Frontino nel “De agrorurom qualitate” dice: “... è delimitato, seguendo regolamenti di vecchia data, da fiumi, canali, montagne, strade, alberi nella parte frontale, spartiacque o terreno occupato da un altro agricoltore da più vecchia data”.
Nel “De controversiis” invece ci parla di tutte le terre con confini curvi, chiamate arcifinii, come quelle poste alle estremità di un campo arato, o promontori, cime di montagne, corsi di fiumi o qualsiasi zona che sporga" (vedi mio saggio “La terra delle strade antiche”, pag. 207).
Come ebbi già modo di scrivere su alcuni articoli pubblicati sul “Vento cercine” tra novembre 94 e aprile 95, l'arcifinius fu un modello territoriale utilizzato dai romani per gestire e, eventualmente, riassegnare a propri coloni, le zone montuose delle Alpi Apuane e del vicino Appennino.
Le unità demoterritoriali apuane, in tale contesto, venivano prese integralmente senza neanche la necessità di ritoccarne i confini. Variava semmai il rapporto con gli indigeni che, qualora fossero rimasti sul territorio, sottostavano ad un regime di servitù prediale nei confronti dei coloni, similmente a feudatari e servi della gleba “ante litteram”.

Col tempo però, come accadde appunto anche nei confronti del sistema feudale, le antiche consuetudini della popolazione ebbero il sopravvento (e forse neanche mai vennero abolite), perchè funzionali ed oculate nei confronti della gestione del territorio. Così accadde per una delle pratiche più antiche e radicate, vera memoria storica del mondo ligure attraverso i millenni: l'alpeggio.
 
L'alpeggio.
 
La consuetudine di portare “in alpes” gli armenti sulle terre comuni, era il cardine della struttura demoterritoriale ligure e gli storici classici ne fanno menzione fin dall'antichità. Lucano ad esempio, pur essendo minutamente informato su quanto concerneva la catena degli Appennini, riferisce alle Alpi le sorgenti del Rubicone Anche nelle carte medievali, come nelle parlate romanze, “alpe” continua ad essere riferito al “luogo del compascuo estivo”.

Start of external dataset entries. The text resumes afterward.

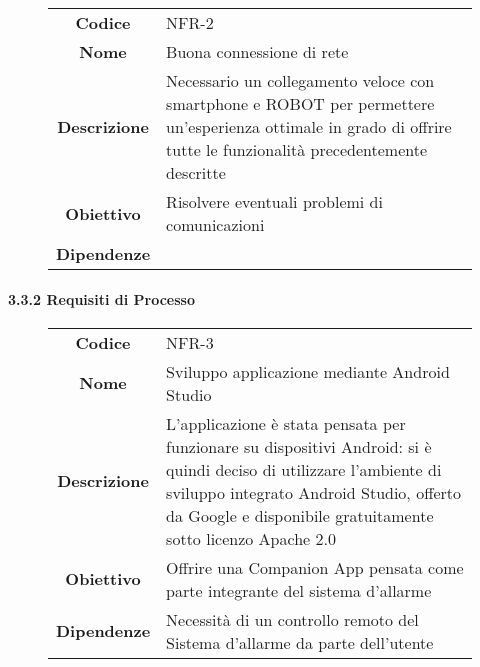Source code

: \documentclass[]{article}
\let\oldparagraph\paragraph
\renewcommand{\paragraph}[1]{\oldparagraph{#1}\mbox{}}
\begin{document}
\begin{figure}[htbp]
\centering
\begin{tabular}{|c|l|}
\hline

\textbf{Codice}
 & 
NFR-2
\\

\textbf{Nome}
 & 
Buona connessione di rete
\\

\textbf{Descrizione}
 & 
Necessario un collegamento veloce con smartphone e ROBOT per permettere
un'esperienza ottimale in grado di offrire tutte le funzionalità
precedentemente descritte
\\

\textbf{Obiettivo}
 & 
Risolvere eventuali problemi di comunicazioni
\\

\textbf{Dipendenze}
 & 

\\
\hline
\end{tabular}
\end{figure}

\hypertarget{requisiti-di-processo}{%
\paragraph{3.3.2 Requisiti di Processo}\label{requisiti-di-processo}}

\begin{figure}[htbp]
\centering
\begin{tabular}{|c|l|}
\hline

\textbf{Codice}
 & 
NFR-3
\\

\textbf{Nome}
 & 
Sviluppo applicazione mediante Android Studio
\\

\textbf{Descrizione}
 & 
L'applicazione è stata pensata per funzionare su dispositivi Android: si
è quindi deciso di utilizzare l'ambiente di sviluppo integrato Android
Studio, offerto da Google e disponibile gratuitamente sotto licenzo
Apache 2.0
\\

\textbf{Obiettivo}
 & 
Offrire una Companion App pensata come parte integrante del sistema
d'allarme
\\

\textbf{Dipendenze}
 & 
Necessità di un controllo remoto del Sistema d'allarme da parte
dell'utente
\\
\hline
\end{tabular}
\end{figure}
\end{document}
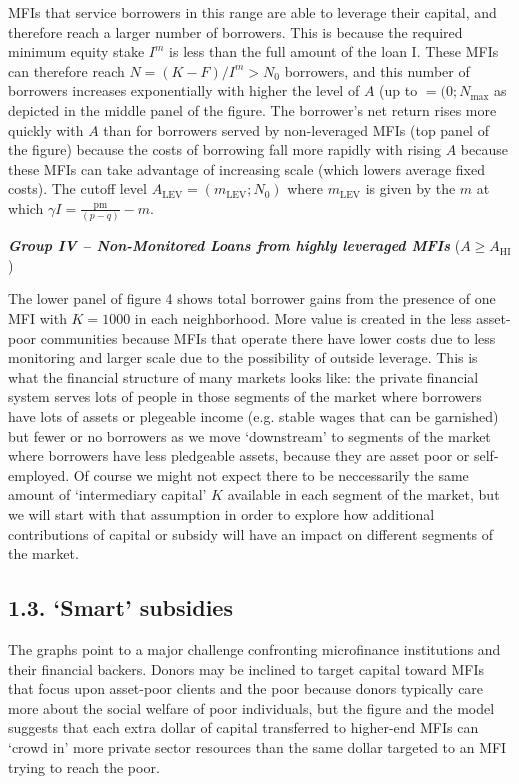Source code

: \documentclass[
]{article}
\begin{document}
MFIs that service borrowers in this range are able to leverage their
capital, and therefore reach a larger number of borrowers. This is
because the required minimum equity stake \(I^{m}\) is less than the
full amount of the loan \(\text{I.}\) These MFIs can therefore reach
\(N = (K - F)/I^{m} > N_{0}\) borrowers, and this number of borrowers
increases exponentially with higher the level of \(A\) (up to
\(= (0;N_{\max}\) as depicted in the middle panel of the figure. The
borrower's net return rises more quickly with \(A\) than for borrowers
served by non-leveraged MFIs (top panel of the figure) because the costs
of borrowing fall more rapidly with rising \(A\) because these MFIs can
take advantage of increasing scale (which lowers average fixed costs).
The cutoff level \(A_{\text{LEV}} = (m_{\text{LEV}};N_{0})\) where
\(m_{\text{LEV}}\) is given by the \(m\) at which
\(\gamma I = \frac{\text{pm}}{(p - q)} - m\).

\emph{\textbf{{Group IV} -- Non-Monitored Loans from highly leveraged
MFIs}} (\(A \geq A_{\text{HI}}\))

The lower panel of figure 4 shows total borrower gains from the presence
of one MFI with \(K = 1000\) in each neighborhood. More value is created
in the less asset-poor communities because MFIs that operate there have
lower costs due to less monitoring and larger scale due to the
possibility of outside leverage. This is what the financial structure of
many markets looks like: the private financial system serves lots of
people in those segments of the market where borrowers have lots of
assets or plegeable income (e.g. stable wages that can be garnished) but
fewer or no borrowers as we move `downstream' to segments of the market
where borrowers have less pledgeable assets, because they are asset poor
or self-employed. Of course we might not expect there to be neccessarily
the same amount of `intermediary capital' \(K\) available in each
segment of the market, but we will start with that assumption in order
to explore how additional contributions of capital or subsidy will have
an impact on different segments of the market.

\hypertarget{smart-subsidies}{%
\subsection{1.3. `Smart' subsidies}\label{smart-subsidies}}

The graphs point to a major challenge confronting microfinance
institutions and their financial backers. Donors may be inclined to
target capital toward MFIs that focus upon asset-poor clients and the
poor because donors typically care more about the social welfare of poor
individuals, but the figure and the model suggests that each extra
dollar of capital transferred to higher-end MFIs can `crowd in' more
private sector resources than the same dollar targeted to an MFI trying
to reach the poor.
\end{document}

II prof. Ambrosi ne stigmatizza l'antichità nell'uso in un suo celebre lavoro (Appunti per servire allo studio dell'oronimo “Pania” e del demotico “Aprano”, p. 73), mentre E. Sereni, nell'opera sopracitata, approfondisce in modo pregevole tale consuetudine, rilevandone la continuità dalla Provenza sino alle Alpi Apuane ed alla provincia di Bologna all'interno delle comunità più conservative.
Il nome deriva da una base “alp/alb”, di matrice preindoeuropea e dobbiamo evincere, dalle ricerche dei vari studiosi, che il suo valore di oronimo fosse, in un certo senso, secondario rispetto a quello di “compascuo/terra comune”, indicando piuttosto il “monte del compascuo”, su cui si esercitava pastorizia e coltura ad uso capione, in territori gestiti in modo comunistico (per la vastissima bibliografia vi rimando allo studio citato del Sereni, p. 316, 522, 523, 530, 541 e sgg., 544, 560).
In Alta Versilia si ha menzione di questa arcaica consuetudine già nel XIII secolo. Nello "Strumento di unione e concordia tra i nobili di Corvaia, di Vallecchia, di castello Aghinolfi e loro consorti" (R. Archivio di Stato in Lucca. Diplomatico, Tarpea, tratto da G. Sforza, I nobili di castello Aghinolfi a Montignoso ed alla Verrucola Bosi, p. 58) del 1219, infatti, tra le pertinenze dei suddetti nobili, relative a Farnocchia, Pomezzana, Argentiera (S. Anna), Montebello, Pedona e varie altre comunità, troviamo “et omnes alpes et agros sive terras agrestes, et pascua et nemora ecc...”.
Più avanti, nello stesso documento, scopriamo anche in che modo tali alpeggi venivano sfruttati dalle consorterie feudali dell'epoca: “in quanto alle alpi e alle terre agresti, i signori di Vallecchia pigliavan le decime, se quelle terre erano lavorate dagli uomini loro; lo stesso facevano i signori di Corvaia se i lavoratori erano loro vassalli. Se poi gli uomini che le coltivavano erano stranieri, o appartenenti ad altri padroni, le decime erano a comune con le due consorterie” (oh. cit., p. 25).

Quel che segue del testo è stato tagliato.